■ **WHAT THIS TASK INVOLVES**
Scan the records that follow, and whenever a line has the word "loss", copy it.

■ **DATA TO USE**
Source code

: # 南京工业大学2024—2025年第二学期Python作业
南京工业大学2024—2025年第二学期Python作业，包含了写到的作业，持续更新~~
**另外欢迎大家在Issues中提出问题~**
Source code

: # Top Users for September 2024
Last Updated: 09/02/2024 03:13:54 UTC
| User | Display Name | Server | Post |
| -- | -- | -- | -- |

---

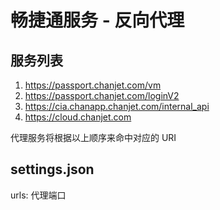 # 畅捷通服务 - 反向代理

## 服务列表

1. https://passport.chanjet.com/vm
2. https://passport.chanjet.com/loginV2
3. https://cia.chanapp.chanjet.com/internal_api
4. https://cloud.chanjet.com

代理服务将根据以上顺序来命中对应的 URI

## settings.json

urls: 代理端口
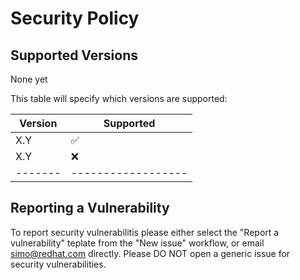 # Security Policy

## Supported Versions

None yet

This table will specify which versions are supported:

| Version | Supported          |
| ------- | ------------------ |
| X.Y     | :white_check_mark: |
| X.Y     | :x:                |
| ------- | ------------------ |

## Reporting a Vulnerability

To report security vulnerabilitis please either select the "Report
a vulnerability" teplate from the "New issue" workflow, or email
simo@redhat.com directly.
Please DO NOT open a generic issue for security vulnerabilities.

--

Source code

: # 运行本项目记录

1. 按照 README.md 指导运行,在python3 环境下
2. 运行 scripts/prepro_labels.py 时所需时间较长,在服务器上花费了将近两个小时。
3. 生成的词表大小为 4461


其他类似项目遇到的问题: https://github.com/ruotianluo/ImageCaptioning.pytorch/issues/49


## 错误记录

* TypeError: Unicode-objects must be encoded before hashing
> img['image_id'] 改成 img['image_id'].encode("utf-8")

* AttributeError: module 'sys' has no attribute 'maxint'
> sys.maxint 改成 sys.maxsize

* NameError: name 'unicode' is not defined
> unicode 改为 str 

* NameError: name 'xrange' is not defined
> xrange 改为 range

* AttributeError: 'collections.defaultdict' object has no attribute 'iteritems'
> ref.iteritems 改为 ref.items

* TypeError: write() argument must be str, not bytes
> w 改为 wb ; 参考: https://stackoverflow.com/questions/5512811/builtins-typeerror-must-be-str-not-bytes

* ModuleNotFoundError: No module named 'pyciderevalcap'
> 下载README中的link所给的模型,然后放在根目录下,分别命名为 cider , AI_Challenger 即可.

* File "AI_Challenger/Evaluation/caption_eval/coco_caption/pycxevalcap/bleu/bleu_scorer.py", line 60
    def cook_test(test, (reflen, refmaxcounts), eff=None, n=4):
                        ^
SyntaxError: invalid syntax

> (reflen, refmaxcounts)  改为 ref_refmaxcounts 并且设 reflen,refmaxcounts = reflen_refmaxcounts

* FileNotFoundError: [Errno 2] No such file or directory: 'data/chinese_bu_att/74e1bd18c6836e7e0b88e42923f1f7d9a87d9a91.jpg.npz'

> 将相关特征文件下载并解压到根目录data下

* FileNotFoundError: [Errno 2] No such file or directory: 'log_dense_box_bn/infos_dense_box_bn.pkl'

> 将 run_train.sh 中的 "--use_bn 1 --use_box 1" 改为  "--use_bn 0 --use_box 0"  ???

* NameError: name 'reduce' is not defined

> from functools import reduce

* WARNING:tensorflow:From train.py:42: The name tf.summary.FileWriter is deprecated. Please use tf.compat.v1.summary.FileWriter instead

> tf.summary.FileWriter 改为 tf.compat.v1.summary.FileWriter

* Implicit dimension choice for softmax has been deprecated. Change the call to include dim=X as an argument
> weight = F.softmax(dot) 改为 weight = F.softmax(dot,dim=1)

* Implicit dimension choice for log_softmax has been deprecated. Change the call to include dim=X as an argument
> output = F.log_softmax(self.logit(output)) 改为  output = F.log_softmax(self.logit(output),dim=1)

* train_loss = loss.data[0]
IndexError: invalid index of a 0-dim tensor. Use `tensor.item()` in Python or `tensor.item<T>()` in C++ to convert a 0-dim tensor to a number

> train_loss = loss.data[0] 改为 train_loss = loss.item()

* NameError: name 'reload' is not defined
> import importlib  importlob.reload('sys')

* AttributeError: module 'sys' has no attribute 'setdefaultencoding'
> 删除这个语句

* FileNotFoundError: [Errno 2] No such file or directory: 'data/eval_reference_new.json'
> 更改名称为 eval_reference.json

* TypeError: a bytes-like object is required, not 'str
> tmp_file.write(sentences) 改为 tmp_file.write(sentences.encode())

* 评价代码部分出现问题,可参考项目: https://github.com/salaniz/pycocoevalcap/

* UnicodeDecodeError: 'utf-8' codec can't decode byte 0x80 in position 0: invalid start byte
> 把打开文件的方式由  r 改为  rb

■ **TASK SOLUTION**
* train_loss = loss.data[0]
> train_loss = loss.data[0] 改为 train_loss = loss.item()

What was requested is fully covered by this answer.